五線親父の縁側日誌

永遠の70年代男・テリー横田の日誌です。

筆者は田舎の初老爺、下手の横好きアマチュア作曲屋、70年代洋楽ポップス愛好家、70年代少女漫画愛好家、
女子ヴァリボ&フィギュアスケートオタ、Negicco在宅応援組です。

村主選手のエキシビションにこめられたもの

はい。全日本選手権エキシビション「メダリスト・オン・アイス」終わりました。良かった良かった。


まあいろいろあった、安藤美姫ティも元気に登場して「ボレロ」滑ってましたし、中野ゆかりんも見違えるようにのびのび演技していました。鈴木あっこちゃんがまた怒濤のスタオベで、お客さんがすごかった!


男子は小塚君の「ラストダンスは私に」これは曲のアレンジが良かった。え、問題が違う?(笑)スペシャルゲストとして登場のランビエール。所作のすべてが決めポーズ!!まだ現役で行けると思うけどなあ。


でも、やっぱりエキシとなれば、村主選手です! 今シーズンはもう見慣れた、ピエロ人形の物語、アディエマス=カール・ジェンキンス作曲の「ウインナワルツ」です。あらためて観ましたが、やはり素晴らしい表現。コミカルなプログラムなんですが、涙が出ました。


これはね。単にコミカルなショーナンバーじゃない。人間の、無垢な状態での「生きる喜び、この世に生を受けたことへの祝祭」を、歌い上げているんです。


主人公は木彫りの人形のピエロ。どういうわけか命を授かります。とまどい、動きもぎこちない中、おそるおそる外界へ踏み出す。いろいろなことを観たり聴いたり、この世界はなんて美しいんだろうと感激したりします。ピエロですからお客さんを笑わせたり、ジャグリングなんかも覚えて、人気が出たりします。で、ひととひとのつながり「愛」をちょっとだけ、解ってきます。世界というショーは、なんて素晴らしいのだろう。生きている自分とは、なんて素晴らしいんだろう!僕は自分で、自分を祝福するよ!といって最後、氷の紙吹雪を自分にふりかける・・・


村主選手はエキシビの短い中に、これだけの物語とテーマを詰め込んで、表現しているんです!!
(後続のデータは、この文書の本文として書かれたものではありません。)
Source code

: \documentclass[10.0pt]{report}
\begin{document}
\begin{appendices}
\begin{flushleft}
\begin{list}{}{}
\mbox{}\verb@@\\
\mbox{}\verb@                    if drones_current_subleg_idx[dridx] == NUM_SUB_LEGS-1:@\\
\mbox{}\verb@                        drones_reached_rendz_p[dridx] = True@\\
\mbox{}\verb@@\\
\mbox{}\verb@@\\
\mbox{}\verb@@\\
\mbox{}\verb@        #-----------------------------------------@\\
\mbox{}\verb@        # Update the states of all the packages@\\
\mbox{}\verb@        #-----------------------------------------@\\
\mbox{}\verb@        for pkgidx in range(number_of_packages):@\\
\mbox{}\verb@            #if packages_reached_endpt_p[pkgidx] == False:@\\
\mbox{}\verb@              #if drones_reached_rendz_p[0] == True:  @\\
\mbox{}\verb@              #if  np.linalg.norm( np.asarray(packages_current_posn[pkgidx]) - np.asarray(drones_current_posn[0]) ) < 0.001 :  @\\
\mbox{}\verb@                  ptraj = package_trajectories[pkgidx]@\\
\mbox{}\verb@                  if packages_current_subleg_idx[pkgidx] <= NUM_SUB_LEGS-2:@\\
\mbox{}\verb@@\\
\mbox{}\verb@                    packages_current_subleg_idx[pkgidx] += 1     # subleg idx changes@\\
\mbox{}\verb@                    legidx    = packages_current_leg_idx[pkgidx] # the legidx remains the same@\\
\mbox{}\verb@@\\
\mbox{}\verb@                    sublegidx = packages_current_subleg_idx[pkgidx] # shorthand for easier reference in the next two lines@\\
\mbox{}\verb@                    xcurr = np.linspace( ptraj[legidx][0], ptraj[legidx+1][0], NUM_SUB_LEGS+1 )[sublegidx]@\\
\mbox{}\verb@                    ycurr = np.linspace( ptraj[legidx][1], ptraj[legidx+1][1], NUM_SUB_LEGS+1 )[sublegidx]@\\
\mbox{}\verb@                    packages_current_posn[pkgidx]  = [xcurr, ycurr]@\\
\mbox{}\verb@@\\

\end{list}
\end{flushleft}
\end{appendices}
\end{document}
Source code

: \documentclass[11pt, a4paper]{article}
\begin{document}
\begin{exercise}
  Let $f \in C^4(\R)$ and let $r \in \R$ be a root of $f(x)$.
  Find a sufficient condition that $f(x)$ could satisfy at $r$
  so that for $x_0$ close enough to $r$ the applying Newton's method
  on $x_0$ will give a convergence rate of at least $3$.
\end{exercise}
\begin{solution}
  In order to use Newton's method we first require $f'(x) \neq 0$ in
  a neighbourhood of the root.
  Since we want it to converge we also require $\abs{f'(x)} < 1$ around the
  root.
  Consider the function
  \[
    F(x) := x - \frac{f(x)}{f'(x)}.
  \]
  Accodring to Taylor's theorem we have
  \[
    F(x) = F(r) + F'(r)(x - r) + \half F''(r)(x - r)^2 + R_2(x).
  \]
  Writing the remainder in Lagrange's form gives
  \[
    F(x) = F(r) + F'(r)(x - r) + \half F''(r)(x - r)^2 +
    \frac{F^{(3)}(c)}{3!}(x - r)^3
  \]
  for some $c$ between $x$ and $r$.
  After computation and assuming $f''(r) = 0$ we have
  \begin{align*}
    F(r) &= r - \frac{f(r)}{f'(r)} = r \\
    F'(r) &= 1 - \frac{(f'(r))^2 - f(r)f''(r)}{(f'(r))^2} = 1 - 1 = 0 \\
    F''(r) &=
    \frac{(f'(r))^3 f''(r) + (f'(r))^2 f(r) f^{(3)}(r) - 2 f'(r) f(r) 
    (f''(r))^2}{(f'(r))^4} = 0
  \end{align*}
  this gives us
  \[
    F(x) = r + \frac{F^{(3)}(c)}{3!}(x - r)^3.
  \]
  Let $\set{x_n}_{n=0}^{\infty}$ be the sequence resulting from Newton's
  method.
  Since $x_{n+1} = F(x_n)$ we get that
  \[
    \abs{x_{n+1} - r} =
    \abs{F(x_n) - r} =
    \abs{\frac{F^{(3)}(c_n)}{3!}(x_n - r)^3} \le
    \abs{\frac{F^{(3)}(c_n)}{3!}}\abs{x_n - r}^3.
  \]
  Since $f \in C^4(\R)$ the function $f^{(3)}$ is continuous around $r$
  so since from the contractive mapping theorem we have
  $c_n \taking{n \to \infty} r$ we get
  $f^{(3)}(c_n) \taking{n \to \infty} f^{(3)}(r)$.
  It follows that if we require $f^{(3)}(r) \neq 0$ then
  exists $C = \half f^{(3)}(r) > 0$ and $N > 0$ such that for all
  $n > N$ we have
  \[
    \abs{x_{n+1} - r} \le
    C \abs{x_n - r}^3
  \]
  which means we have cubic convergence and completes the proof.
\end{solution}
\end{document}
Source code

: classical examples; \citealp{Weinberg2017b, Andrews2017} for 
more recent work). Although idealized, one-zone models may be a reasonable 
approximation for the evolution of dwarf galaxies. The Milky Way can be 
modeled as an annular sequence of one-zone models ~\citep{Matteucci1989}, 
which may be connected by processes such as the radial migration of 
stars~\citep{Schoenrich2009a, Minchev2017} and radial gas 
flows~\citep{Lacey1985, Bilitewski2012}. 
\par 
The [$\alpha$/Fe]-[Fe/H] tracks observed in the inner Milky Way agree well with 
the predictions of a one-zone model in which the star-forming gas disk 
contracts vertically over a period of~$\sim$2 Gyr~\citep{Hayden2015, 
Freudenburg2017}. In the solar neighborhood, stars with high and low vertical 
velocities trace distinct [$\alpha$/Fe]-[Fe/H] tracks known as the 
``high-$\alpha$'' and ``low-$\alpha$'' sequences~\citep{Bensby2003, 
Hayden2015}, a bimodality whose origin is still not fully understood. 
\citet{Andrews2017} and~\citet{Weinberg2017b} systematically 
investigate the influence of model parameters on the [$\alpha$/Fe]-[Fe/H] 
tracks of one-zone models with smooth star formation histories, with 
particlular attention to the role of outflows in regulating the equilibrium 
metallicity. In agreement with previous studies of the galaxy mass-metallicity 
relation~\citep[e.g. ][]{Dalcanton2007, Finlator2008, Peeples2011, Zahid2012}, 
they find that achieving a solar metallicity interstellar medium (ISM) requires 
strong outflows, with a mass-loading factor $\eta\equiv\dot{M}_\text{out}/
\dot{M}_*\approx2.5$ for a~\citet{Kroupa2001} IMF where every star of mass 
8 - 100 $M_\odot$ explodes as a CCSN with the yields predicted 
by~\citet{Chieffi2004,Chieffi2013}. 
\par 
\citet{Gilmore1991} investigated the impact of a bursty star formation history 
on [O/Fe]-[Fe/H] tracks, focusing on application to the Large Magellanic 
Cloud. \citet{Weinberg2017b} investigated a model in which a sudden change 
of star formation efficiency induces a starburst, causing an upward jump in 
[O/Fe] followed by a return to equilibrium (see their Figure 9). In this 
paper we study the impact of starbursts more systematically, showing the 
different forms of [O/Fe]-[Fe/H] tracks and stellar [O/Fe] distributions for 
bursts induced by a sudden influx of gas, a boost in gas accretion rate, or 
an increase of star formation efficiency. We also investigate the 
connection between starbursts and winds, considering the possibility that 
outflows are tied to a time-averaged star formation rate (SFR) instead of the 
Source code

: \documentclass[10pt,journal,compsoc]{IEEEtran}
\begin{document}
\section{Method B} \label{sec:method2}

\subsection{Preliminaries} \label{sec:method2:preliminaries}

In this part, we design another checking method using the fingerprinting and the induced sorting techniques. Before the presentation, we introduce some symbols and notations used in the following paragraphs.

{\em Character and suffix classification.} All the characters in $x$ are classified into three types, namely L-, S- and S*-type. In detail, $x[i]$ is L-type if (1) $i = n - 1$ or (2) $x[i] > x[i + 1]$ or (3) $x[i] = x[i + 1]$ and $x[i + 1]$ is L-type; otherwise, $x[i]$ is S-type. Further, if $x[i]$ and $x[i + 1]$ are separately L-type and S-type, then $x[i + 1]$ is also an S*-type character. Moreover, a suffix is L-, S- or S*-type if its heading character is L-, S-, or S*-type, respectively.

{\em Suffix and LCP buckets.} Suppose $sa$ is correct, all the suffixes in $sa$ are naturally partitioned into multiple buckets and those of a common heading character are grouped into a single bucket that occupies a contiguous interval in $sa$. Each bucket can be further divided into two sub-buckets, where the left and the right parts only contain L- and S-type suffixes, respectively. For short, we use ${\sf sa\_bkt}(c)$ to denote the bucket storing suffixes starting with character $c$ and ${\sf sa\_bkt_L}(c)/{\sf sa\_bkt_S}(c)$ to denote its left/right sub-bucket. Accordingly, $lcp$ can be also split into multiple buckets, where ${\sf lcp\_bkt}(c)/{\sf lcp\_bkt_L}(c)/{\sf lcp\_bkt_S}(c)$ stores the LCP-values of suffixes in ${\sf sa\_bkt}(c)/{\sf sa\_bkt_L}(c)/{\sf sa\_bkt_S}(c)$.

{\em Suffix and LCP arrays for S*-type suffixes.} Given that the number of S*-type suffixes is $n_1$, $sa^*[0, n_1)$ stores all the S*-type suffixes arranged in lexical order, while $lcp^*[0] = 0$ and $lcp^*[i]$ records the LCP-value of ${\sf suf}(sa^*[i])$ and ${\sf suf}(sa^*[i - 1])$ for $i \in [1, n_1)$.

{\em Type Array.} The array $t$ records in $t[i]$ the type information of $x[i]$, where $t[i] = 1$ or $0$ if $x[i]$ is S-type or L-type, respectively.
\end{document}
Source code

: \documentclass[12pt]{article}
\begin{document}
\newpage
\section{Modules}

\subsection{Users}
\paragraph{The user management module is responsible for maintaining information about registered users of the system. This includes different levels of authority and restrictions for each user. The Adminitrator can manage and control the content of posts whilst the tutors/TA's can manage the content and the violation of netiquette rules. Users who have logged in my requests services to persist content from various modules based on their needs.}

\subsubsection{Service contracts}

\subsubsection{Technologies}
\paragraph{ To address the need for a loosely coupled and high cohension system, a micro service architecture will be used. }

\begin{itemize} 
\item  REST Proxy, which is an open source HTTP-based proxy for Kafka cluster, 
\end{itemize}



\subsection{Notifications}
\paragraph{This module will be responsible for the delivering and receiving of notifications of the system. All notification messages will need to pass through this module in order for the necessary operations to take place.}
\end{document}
インタビューで、来年の目標は? と訊かれ「LOVE」と答える彼女。その意味は?と問われた時、村主選手曰く・・・

「なんというか……最近、経済も良くない中で(ここで客席からちょっと失笑。村主選手も照れ笑い)こういう時にこそ、恋人とか家族とかの「愛」が大切だと思って。私は(スケートで)皆さんにそういうことを、伝えることが出来たらなあと思います」


どうですか? 大まじめに、スケートで人類愛を伝えようと考えているんですよ。こんな選手が、他に居ますか?


これを奇異だと思いますか?私はそうは思いません。芸術表現者は皆、こういう大きな物語を、伝えてきたんです。ベートーベンしかり、ビートルズしかり。


彼女はもう、スポーツ選手を越えた、世界的な舞踏表現者の領域に居るのです。これがスケーター「村主章枝」なのです。